**WORKING DATA:**

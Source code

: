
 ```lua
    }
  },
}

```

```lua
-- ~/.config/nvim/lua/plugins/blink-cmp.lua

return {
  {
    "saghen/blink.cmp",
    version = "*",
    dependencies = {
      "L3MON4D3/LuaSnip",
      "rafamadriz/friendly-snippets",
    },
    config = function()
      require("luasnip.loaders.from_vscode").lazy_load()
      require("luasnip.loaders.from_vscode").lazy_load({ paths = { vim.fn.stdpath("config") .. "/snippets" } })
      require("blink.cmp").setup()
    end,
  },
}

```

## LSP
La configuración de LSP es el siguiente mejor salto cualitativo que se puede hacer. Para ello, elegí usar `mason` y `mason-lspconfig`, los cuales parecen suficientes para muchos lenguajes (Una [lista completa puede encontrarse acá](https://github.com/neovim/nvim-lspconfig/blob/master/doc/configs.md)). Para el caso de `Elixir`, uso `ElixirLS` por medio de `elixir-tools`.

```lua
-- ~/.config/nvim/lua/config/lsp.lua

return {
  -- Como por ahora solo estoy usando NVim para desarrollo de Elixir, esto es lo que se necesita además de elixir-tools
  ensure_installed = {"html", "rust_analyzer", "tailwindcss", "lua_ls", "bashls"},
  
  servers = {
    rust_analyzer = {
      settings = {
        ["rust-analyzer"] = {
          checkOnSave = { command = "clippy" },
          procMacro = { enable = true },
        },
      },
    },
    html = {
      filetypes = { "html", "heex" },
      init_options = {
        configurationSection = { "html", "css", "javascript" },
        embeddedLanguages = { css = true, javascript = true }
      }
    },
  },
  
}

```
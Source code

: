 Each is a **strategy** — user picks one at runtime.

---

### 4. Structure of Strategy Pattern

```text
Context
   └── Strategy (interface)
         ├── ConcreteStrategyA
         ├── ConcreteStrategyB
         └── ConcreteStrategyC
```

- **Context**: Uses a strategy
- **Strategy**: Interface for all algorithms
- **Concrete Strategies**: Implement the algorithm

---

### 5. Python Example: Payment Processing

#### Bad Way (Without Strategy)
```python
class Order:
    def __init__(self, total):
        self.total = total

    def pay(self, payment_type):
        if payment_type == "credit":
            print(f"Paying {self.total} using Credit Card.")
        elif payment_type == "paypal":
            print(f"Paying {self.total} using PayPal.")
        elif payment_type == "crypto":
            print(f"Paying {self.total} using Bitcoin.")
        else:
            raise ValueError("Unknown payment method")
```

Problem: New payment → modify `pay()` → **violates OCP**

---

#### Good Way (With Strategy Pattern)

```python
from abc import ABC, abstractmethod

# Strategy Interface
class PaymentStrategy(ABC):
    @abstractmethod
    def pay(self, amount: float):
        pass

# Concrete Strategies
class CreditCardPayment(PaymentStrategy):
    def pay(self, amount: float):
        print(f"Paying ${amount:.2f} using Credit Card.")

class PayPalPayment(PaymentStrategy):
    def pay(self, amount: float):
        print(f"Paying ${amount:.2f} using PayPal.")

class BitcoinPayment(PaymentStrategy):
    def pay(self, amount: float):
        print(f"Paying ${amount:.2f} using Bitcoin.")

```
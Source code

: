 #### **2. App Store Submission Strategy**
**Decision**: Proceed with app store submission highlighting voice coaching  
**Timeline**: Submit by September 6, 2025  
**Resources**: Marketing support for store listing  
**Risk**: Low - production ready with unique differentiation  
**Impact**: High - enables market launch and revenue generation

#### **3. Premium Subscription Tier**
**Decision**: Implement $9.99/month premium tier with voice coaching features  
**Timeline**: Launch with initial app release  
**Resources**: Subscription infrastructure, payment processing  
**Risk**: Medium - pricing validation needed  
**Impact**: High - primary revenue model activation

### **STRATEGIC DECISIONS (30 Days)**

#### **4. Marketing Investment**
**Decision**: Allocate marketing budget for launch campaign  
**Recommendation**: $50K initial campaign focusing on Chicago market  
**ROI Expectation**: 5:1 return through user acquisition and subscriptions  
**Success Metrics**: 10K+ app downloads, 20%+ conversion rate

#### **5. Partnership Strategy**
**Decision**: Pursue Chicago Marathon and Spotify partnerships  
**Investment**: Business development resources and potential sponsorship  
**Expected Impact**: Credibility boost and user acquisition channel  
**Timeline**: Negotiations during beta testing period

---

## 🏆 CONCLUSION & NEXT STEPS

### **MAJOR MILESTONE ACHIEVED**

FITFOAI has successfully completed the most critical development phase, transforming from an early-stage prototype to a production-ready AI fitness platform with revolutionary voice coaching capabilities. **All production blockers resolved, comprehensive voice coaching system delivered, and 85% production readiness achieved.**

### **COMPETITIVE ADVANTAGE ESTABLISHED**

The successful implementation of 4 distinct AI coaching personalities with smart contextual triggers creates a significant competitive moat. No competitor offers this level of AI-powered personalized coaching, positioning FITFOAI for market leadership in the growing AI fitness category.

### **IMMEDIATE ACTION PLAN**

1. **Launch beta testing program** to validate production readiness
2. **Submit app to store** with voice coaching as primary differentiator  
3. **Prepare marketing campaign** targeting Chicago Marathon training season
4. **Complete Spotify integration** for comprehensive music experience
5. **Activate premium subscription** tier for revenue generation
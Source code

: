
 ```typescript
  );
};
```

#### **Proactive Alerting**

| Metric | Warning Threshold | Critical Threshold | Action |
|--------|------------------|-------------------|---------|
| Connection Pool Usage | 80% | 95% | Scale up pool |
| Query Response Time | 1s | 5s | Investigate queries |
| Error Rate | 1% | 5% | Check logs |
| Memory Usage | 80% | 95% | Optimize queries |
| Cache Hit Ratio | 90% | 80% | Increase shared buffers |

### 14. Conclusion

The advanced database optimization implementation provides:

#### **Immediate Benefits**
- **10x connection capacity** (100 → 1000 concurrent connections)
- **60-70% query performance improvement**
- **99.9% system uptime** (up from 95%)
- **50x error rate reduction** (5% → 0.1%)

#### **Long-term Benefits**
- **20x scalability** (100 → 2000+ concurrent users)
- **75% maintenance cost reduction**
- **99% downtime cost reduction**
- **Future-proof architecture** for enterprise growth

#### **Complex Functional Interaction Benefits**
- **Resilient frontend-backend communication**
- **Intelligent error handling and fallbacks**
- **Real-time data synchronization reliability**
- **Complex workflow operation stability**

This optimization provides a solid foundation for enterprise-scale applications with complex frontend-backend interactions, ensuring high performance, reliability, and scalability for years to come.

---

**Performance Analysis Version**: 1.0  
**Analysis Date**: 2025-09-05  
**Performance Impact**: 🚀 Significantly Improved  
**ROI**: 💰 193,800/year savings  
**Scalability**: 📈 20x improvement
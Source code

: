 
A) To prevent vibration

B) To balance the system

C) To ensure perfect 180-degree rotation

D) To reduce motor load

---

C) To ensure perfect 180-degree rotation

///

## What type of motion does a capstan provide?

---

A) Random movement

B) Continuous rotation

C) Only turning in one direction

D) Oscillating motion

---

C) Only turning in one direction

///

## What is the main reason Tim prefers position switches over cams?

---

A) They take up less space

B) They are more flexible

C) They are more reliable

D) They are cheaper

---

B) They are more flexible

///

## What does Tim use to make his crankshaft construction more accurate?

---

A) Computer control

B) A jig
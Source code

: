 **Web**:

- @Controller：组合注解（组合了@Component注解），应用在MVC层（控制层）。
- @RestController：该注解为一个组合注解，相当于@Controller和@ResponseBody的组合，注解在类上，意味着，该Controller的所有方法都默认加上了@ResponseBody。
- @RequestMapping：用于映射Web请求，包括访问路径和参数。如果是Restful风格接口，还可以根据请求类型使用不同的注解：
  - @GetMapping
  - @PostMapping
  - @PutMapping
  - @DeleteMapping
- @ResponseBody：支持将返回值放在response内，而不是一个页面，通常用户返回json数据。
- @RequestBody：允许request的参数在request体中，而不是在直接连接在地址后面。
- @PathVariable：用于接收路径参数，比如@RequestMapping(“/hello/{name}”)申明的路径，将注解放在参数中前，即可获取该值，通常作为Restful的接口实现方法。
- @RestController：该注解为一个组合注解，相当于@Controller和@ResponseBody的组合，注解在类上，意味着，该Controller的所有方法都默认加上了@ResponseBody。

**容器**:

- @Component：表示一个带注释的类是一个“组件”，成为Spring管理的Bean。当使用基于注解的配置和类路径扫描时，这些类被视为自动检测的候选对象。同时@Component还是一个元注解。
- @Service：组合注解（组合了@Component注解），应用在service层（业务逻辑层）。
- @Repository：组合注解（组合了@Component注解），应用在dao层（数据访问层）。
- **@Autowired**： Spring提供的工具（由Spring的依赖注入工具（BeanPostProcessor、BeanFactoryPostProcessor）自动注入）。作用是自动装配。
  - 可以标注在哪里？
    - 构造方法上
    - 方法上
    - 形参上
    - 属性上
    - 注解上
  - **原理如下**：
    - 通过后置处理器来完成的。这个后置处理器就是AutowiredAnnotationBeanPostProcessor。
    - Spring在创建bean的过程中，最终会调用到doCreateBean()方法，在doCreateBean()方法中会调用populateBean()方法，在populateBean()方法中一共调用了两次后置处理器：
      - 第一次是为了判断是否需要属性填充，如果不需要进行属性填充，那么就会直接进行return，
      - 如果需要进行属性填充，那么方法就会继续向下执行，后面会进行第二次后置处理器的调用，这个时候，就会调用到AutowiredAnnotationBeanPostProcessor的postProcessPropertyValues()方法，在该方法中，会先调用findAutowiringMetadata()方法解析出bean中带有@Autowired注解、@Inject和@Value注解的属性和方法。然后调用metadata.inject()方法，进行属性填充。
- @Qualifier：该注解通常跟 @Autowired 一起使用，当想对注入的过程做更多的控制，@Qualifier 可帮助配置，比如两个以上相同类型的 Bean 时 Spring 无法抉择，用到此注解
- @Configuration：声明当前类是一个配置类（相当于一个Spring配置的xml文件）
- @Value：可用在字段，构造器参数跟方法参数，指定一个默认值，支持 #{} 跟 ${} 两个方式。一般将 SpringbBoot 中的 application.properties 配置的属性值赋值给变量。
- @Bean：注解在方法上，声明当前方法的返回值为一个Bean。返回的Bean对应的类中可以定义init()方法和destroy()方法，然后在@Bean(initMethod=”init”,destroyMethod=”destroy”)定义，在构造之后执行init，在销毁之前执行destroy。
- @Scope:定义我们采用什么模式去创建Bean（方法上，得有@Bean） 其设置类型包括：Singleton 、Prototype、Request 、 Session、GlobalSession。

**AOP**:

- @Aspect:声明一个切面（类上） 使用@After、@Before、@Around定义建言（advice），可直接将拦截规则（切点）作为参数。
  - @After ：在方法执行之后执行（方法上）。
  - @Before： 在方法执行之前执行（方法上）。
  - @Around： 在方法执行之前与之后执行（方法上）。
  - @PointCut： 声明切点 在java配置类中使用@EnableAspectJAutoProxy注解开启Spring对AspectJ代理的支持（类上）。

**THE PROBLEM:** Please reproduce exactly the lines in the listing above from the one containing "for store listing" through the one containing "infrastructure, payment processing", both included, and nothing more.

**ANSWER TO THIS EXERCISE:**
**Resources**: Marketing support for store listing  
**Risk**: Low - production ready with unique differentiation  
**Impact**: High - enables market launch and revenue generation

#### **3. Premium Subscription Tier**
**Decision**: Implement $9.99/month premium tier with voice coaching features  
**Timeline**: Launch with initial app release  
**Resources**: Subscription infrastructure, payment processing  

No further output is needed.